Ganze 5000 Mal und mehr beißt der Mensch an einem Tag zu. Gesunde Zähne brechen dabei erstaunlich selten, und sie halten beim Kauen starkem Druck stand. Das liegt an ihrem Aufbau. Ein Zahn besteht aus dem Zahnbein, auch Dentin genannt, welches von Zahnschmelz umhüllt ist. Das Geheimnis steckt im Detail. Das Zahnbein ist eine knochenähnliche Substanz, bestehend aus kleinsten mineralischen Nanopartikeln, Kollagen und Wasser. Während der Zahnschmelz vor allem aus dem Mineral cHAP gebildet wird, ist das Dentin ein komplexes Nanokomposit. In organische Kollagen-, also Eiweißfasern, sind anorganische Nanopartikel aus cHAP-Kristallen eingebettet. Für die hohe Belastbarkeit der Biostruktur sind innere Spannungen verantwortlich, wie die Wissenschaftler um Dr. Jean-Baptiste Forien und Dr. Paul Zaslansky vom Julius Wolff Institut der Charité bereits nachweisen konnten.

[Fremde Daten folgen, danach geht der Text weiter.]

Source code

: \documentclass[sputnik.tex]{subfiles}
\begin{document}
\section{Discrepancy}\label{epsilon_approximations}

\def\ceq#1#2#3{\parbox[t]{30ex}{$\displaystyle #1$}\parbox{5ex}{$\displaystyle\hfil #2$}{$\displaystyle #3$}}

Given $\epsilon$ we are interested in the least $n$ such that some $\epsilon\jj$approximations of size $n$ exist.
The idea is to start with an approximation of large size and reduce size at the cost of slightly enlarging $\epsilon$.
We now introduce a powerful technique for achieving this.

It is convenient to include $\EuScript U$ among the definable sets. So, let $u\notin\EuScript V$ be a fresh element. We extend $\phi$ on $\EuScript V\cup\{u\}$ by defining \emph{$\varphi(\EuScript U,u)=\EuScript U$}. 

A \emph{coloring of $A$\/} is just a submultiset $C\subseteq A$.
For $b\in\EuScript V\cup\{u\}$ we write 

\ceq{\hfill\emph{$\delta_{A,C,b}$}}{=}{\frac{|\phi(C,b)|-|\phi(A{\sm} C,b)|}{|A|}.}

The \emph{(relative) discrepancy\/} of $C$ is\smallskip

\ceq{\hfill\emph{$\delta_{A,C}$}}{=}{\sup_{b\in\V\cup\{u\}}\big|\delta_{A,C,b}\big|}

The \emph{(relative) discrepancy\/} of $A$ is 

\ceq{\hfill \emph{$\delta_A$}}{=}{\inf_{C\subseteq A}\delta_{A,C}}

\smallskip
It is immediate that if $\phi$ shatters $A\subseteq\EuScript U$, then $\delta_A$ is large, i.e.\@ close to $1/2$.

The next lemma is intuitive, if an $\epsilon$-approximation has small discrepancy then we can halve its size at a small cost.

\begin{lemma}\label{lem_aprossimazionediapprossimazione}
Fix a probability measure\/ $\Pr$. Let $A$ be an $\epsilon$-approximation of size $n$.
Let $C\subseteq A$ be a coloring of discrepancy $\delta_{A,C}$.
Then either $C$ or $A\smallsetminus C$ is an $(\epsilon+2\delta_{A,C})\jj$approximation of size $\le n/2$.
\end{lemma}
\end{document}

Wechselwirkung zwischen Nanopartikeln und Kollagenfasern vermessen

Die innere Vorspannung innerhalb des Materials erklärt, warum sich kleinere Risse oder Sprünge im Zahnschmelz meist nicht weiter im intakten Dentin ausbreiten. Nun hat das Team um Zaslansky die Wechselwirkungen zwischen Nanopartikeln und Kollagenfasern in menschlichen Zahnproben genau vermessen: „Erstmals konnten wir nicht nur die Gitterkonstanten der cHAP-Kristalle in den Nanopartikeln präzise bestimmen, sondern gleichzeitig auch die Größen der Nanopartikel ermitteln. Dabei haben wir unter anderem festgestellt, welchen Belastungen sie prinzipiell standhalten können”, sagt Zaslansky. Einblick in die winzigen Strukturen haben die Forscher in Laboren der Charité erhalten, wie auch durch Messungen an der Synchrotronquelle BESSY II, einem wissenschaftlichen Großgerät am Helmholtz-Zentrum Berlin, das Strahlung vom Terahertz- bis in den Röntgenbereich erzeugt.

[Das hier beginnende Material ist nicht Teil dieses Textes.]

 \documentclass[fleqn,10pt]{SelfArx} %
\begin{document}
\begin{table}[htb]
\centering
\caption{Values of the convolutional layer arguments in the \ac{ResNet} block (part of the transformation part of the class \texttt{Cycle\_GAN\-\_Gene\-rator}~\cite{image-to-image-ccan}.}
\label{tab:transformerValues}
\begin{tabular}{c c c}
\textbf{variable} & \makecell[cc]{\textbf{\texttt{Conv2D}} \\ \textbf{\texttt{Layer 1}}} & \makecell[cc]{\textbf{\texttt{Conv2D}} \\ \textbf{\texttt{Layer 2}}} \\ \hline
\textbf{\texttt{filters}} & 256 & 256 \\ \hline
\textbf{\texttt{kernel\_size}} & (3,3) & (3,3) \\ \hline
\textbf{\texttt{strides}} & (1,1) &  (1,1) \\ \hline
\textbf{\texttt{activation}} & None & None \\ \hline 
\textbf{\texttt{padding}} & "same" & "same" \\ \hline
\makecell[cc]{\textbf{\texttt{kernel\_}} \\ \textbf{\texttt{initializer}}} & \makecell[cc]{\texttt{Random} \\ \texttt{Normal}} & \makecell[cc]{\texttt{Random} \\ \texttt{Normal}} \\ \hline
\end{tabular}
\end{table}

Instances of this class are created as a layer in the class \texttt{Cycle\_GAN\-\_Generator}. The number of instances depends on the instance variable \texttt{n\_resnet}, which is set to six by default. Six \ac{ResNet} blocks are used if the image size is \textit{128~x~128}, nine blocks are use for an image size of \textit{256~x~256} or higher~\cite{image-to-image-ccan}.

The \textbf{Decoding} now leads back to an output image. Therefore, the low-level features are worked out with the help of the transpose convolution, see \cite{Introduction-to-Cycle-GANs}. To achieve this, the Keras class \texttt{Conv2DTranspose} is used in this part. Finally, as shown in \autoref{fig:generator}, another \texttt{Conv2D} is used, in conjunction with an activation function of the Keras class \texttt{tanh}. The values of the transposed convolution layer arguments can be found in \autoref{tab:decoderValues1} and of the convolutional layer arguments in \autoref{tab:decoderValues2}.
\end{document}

Austrocknen erhöht den Druck auf ein Vielfaches der Kaubelastung

In ihren Experimenten haben die Wissenschaftler den internen Druck in den Dentinproben erhöht. Dazu erhitzten sie die Proben auf 125 Grad Celsius, um sie auszutrocknen. Der Wasserverlust lässt die Kollagenfasern schrumpfen, die daraufhin hohe Drucke auf die Nanopartikel ausüben. Mit bis zu 300 Megapascal entsprechen diese Druckverhältnisse der Streckfestigkeit von Baustahl und sind 15 Mal höher als der eigentliche Kaudruck, der üblicherweise weit unter 20 Megapascal liegt. Während der Wärmebehandlung wurden die Proteinfasern nicht zerstört, was auf eine Schutzwirkung der mineralischen Nanopartikel hindeutet.

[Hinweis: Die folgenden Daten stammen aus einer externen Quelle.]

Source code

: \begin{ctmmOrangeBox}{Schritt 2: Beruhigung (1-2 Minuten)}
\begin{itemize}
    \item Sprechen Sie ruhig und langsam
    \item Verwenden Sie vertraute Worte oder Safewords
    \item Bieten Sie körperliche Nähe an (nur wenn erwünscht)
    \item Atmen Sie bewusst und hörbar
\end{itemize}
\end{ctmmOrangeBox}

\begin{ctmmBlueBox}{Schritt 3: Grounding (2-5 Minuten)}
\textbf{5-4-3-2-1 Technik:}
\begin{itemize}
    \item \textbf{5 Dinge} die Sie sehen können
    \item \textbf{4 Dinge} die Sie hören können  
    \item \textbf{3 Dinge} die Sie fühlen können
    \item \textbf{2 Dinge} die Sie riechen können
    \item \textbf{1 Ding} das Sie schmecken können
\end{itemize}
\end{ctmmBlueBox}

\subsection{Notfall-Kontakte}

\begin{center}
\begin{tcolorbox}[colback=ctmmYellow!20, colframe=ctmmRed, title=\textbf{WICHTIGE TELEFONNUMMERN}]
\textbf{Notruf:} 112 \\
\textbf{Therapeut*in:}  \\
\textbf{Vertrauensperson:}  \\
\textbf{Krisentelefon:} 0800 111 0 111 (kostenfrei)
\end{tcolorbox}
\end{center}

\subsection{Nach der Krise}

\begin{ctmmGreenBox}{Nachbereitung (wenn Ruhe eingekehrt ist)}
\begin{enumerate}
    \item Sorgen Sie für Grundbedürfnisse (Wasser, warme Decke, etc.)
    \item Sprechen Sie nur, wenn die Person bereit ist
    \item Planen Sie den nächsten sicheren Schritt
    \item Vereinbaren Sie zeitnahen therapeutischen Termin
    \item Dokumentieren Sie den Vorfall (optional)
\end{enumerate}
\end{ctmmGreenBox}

Im Innern des Dentins werden die Nanopartikel kürzer

Die Auswertung der Daten zeigt zudem, dass das Gitter der cHAP-Mineralkristalle im Zahn von außen nach innen kleiner wird. „Gewebe nahe des Zahnmarks, das sich in späteren Stadien der Zahnentwicklung gebildet hat, enthält Mineralpartikel mit kleineren Einheitszellen“, stellt Zaslansky fest. Die Größe der Nanopartikel verhält sich ebenso: Während sie in der Zahnwurzel außen,  in Richtung des sog. Zements, noch etwa 36 Nanometer lang sind, weisen sie im Inneren des Zahnbeins, in Richtung der Pulpa, nur noch 25 Nanometer Länge auf.

Vorbild für Zahnfüllungen

Mit seinen raffinierten Strukturen könnte das Zahnbein Vorbild bei der Entwicklung neuer Materialien sein, beispielsweise für Zahnfüllungen. „Die Architektur des Dentins ist deutlich komplexer als erwartet. Während der Zahnschmelz sehr hart, aber auch spröde ist, üben die organischen Fasern im Dentin genau den richtigen Druck auf die mineralischen Nanopartikel aus, um das Zahnbein insgesamt noch belastbarer zu machen“, so die Wissenschaftler. Das gilt zumindest, solang der Zahn intakt ist. Kariesbakterien lösen nicht nur den mineralischen Zahnschmelz, sondern produzieren auch Enzyme, die die Kollagenfasern zerstören. Damit kann der Zahn leichter brechen. Entscheidend sind die Ergebnisse der aktuellen Untersuchung insbesondere auch für die Zahnmedizin in der täglichen Anwendung: „Zähne sollten während einer Behandlung, beispielsweise dem Einbringen von Füllungen oder dem Befestigen von Kronen, nass sein und nicht zu stark erwärmt werden. Das vermeidet internen Druck und kann zu nachhaltigeren Behandlungserfolgen führen“, resümiert Zaslansky.